───── Source material ─────
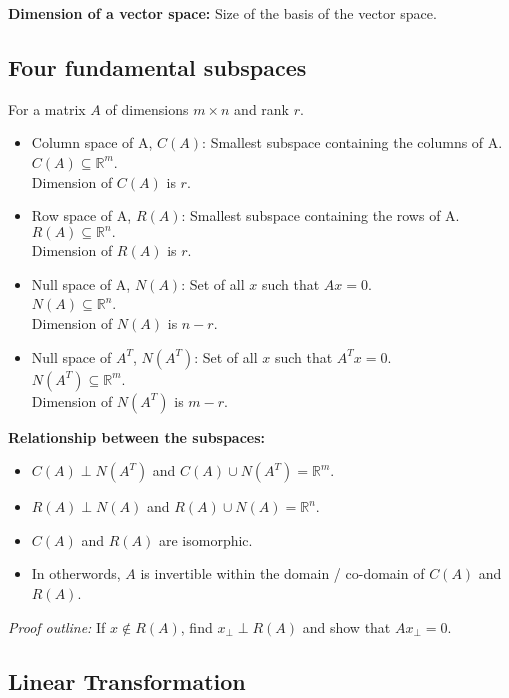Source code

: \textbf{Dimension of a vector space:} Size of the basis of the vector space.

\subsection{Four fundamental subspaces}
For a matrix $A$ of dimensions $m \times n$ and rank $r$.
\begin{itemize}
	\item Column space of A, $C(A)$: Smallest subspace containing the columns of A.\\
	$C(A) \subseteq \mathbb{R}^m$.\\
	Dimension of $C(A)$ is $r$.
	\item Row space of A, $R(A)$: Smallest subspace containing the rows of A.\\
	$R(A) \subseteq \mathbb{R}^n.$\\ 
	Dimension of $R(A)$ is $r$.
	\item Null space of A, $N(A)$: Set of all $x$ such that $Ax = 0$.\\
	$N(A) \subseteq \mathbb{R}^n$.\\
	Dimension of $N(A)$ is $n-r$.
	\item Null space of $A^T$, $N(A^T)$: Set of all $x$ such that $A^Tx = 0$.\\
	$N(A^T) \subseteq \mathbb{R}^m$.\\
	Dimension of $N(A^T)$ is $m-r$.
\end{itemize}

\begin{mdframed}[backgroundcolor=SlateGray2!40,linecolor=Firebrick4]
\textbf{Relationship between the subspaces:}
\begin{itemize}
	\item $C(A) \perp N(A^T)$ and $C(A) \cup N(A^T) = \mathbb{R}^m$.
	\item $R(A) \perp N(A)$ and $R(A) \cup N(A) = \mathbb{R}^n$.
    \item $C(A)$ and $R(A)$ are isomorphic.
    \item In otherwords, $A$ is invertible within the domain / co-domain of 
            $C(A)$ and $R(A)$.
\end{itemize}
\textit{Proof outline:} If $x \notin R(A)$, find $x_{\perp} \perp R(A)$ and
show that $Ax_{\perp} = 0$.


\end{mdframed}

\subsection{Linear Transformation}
─────
About this task = Looking at the listing above, count every line in which the string "subsection" appears, and give only that count.

Response = 2